▶ _ACTIVITY_
Every line with "사용자가" in it should be copied from the data.

▶ _EXTRACTED INFORMATION_
══════

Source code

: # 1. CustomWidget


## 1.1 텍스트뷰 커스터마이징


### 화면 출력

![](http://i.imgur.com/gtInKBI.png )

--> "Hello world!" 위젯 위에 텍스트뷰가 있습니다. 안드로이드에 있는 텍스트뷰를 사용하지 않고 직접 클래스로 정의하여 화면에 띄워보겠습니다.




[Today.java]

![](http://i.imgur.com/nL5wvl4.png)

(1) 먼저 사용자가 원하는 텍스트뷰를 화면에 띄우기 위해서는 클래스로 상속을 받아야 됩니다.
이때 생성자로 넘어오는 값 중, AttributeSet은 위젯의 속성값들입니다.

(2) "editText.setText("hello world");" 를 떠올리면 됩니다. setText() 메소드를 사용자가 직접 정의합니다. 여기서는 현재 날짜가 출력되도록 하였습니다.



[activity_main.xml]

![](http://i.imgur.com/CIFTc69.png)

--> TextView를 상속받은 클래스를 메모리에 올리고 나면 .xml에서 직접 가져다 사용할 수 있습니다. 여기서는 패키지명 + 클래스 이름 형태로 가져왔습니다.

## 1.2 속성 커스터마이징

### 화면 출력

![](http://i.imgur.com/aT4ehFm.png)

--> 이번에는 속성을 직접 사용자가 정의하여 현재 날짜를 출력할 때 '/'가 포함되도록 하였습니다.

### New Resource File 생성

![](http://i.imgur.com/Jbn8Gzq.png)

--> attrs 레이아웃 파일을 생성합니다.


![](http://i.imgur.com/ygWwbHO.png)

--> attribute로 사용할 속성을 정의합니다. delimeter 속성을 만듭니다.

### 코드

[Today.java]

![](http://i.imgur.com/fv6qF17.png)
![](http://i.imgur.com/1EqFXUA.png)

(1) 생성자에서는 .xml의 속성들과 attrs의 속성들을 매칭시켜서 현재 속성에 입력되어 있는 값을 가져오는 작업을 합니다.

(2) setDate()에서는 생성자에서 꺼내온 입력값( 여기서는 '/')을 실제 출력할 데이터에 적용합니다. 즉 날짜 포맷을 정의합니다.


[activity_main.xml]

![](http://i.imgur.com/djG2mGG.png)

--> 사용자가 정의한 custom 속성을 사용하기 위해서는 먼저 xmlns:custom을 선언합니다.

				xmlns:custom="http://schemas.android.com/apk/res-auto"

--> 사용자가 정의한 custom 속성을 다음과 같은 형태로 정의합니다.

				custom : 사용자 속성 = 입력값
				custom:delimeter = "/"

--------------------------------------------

══════

▶ _OUTPUT FOR THIS EXERCISE_
(1) 먼저 사용자가 원하는 텍스트뷰를 화면에 띄우기 위해서는 클래스로 상속을 받아야 됩니다.
(2) "editText.setText("hello world");" 를 떠올리면 됩니다. setText() 메소드를 사용자가 직접 정의합니다. 여기서는 현재 날짜가 출력되도록 하였습니다.
--> 이번에는 속성을 직접 사용자가 정의하여 현재 날짜를 출력할 때 '/'가 포함되도록 하였습니다.
--> 사용자가 정의한 custom 속성을 사용하기 위해서는 먼저 xmlns:custom을 선언합니다.
--> 사용자가 정의한 custom 속성을 다음과 같은 형태로 정의합니다.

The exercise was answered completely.